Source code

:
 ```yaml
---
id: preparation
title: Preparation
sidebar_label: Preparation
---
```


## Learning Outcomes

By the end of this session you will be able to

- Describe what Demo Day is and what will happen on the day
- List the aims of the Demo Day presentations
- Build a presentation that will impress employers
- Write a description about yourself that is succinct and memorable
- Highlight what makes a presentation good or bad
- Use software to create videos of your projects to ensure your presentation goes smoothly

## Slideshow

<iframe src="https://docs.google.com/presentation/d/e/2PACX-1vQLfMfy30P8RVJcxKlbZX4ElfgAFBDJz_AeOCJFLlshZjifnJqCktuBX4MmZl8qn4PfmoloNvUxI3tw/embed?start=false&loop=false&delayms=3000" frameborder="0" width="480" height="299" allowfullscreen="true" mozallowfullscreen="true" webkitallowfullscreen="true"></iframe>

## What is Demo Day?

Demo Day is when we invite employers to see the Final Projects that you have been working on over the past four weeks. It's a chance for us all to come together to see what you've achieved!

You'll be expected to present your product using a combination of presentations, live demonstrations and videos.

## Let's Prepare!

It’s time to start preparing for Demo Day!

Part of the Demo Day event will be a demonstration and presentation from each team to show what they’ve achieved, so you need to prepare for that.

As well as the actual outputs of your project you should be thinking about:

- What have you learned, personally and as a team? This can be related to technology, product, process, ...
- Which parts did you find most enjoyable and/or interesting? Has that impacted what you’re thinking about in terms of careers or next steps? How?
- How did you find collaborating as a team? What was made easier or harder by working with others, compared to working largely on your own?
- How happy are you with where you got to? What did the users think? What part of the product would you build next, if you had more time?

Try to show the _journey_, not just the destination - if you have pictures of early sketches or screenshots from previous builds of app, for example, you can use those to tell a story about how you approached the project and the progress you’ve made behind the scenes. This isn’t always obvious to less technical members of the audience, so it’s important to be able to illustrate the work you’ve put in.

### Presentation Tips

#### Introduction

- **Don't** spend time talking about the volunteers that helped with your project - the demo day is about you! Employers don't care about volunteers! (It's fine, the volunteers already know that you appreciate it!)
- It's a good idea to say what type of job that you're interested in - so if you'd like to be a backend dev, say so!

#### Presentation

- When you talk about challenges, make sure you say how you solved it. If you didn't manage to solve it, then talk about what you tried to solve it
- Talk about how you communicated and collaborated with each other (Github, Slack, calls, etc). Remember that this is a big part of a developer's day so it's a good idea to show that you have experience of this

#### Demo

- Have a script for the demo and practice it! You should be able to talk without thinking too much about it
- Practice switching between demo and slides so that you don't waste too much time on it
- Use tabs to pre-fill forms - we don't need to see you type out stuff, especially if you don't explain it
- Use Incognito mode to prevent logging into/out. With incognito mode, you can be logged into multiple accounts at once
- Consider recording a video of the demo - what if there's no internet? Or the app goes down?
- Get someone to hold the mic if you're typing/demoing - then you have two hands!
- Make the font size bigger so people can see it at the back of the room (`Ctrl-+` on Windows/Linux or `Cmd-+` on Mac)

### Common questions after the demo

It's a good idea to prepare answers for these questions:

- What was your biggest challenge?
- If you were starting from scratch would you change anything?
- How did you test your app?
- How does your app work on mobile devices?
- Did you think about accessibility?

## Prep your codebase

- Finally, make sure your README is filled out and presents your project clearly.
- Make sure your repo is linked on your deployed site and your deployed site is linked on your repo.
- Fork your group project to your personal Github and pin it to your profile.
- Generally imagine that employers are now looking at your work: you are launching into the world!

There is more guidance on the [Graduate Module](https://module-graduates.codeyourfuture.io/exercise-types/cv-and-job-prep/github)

•••••

■ About this task
Every line of the listing above is to be repeated exactly as written.

■ Exercise solution
Source code

:
 ```yaml
---
id: preparation
title: Preparation
sidebar_label: Preparation
---
```


## Learning Outcomes

By the end of this session you will be able to

- Describe what Demo Day is and what will happen on the day
- List the aims of the Demo Day presentations
- Build a presentation that will impress employers
- Write a description about yourself that is succinct and memorable
- Highlight what makes a presentation good or bad
- Use software to create videos of your projects to ensure your presentation goes smoothly

## Slideshow

<iframe src="https://docs.google.com/presentation/d/e/2PACX-1vQLfMfy30P8RVJcxKlbZX4ElfgAFBDJz_AeOCJFLlshZjifnJqCktuBX4MmZl8qn4PfmoloNvUxI3tw/embed?start=false&loop=false&delayms=3000" frameborder="0" width="480" height="299" allowfullscreen="true" mozallowfullscreen="true" webkitallowfullscreen="true"></iframe>

## What is Demo Day?

Demo Day is when we invite employers to see the Final Projects that you have been working on over the past four weeks. It's a chance for us all to come together to see what you've achieved!

You'll be expected to present your product using a combination of presentations, live demonstrations and videos.

## Let's Prepare!

It’s time to start preparing for Demo Day!

Part of the Demo Day event will be a demonstration and presentation from each team to show what they’ve achieved, so you need to prepare for that.

As well as the actual outputs of your project you should be thinking about:

- What have you learned, personally and as a team? This can be related to technology, product, process, ...
- Which parts did you find most enjoyable and/or interesting? Has that impacted what you’re thinking about in terms of careers or next steps? How?
- How did you find collaborating as a team? What was made easier or harder by working with others, compared to working largely on your own?
- How happy are you with where you got to? What did the users think? What part of the product would you build next, if you had more time?

Try to show the _journey_, not just the destination - if you have pictures of early sketches or screenshots from previous builds of app, for example, you can use those to tell a story about how you approached the project and the progress you’ve made behind the scenes. This isn’t always obvious to less technical members of the audience, so it’s important to be able to illustrate the work you’ve put in.

### Presentation Tips

#### Introduction

- **Don't** spend time talking about the volunteers that helped with your project - the demo day is about you! Employers don't care about volunteers! (It's fine, the volunteers already know that you appreciate it!)
- It's a good idea to say what type of job that you're interested in - so if you'd like to be a backend dev, say so!

#### Presentation

- When you talk about challenges, make sure you say how you solved it. If you didn't manage to solve it, then talk about what you tried to solve it
- Talk about how you communicated and collaborated with each other (Github, Slack, calls, etc). Remember that this is a big part of a developer's day so it's a good idea to show that you have experience of this

#### Demo

- Have a script for the demo and practice it! You should be able to talk without thinking too much about it
- Practice switching between demo and slides so that you don't waste too much time on it
- Use tabs to pre-fill forms - we don't need to see you type out stuff, especially if you don't explain it
- Use Incognito mode to prevent logging into/out. With incognito mode, you can be logged into multiple accounts at once
- Consider recording a video of the demo - what if there's no internet? Or the app goes down?
- Get someone to hold the mic if you're typing/demoing - then you have two hands!
- Make the font size bigger so people can see it at the back of the room (`Ctrl-+` on Windows/Linux or `Cmd-+` on Mac)

### Common questions after the demo

It's a good idea to prepare answers for these questions:

- What was your biggest challenge?
- If you were starting from scratch would you change anything?
- How did you test your app?
- How does your app work on mobile devices?
- Did you think about accessibility?

## Prep your codebase

- Finally, make sure your README is filled out and presents your project clearly.
- Make sure your repo is linked on your deployed site and your deployed site is linked on your repo.
- Fork your group project to your personal Github and pin it to your profile.
- Generally imagine that employers are now looking at your work: you are launching into the world!

There is more guidance on the [Graduate Module](https://module-graduates.codeyourfuture.io/exercise-types/cv-and-job-prep/github)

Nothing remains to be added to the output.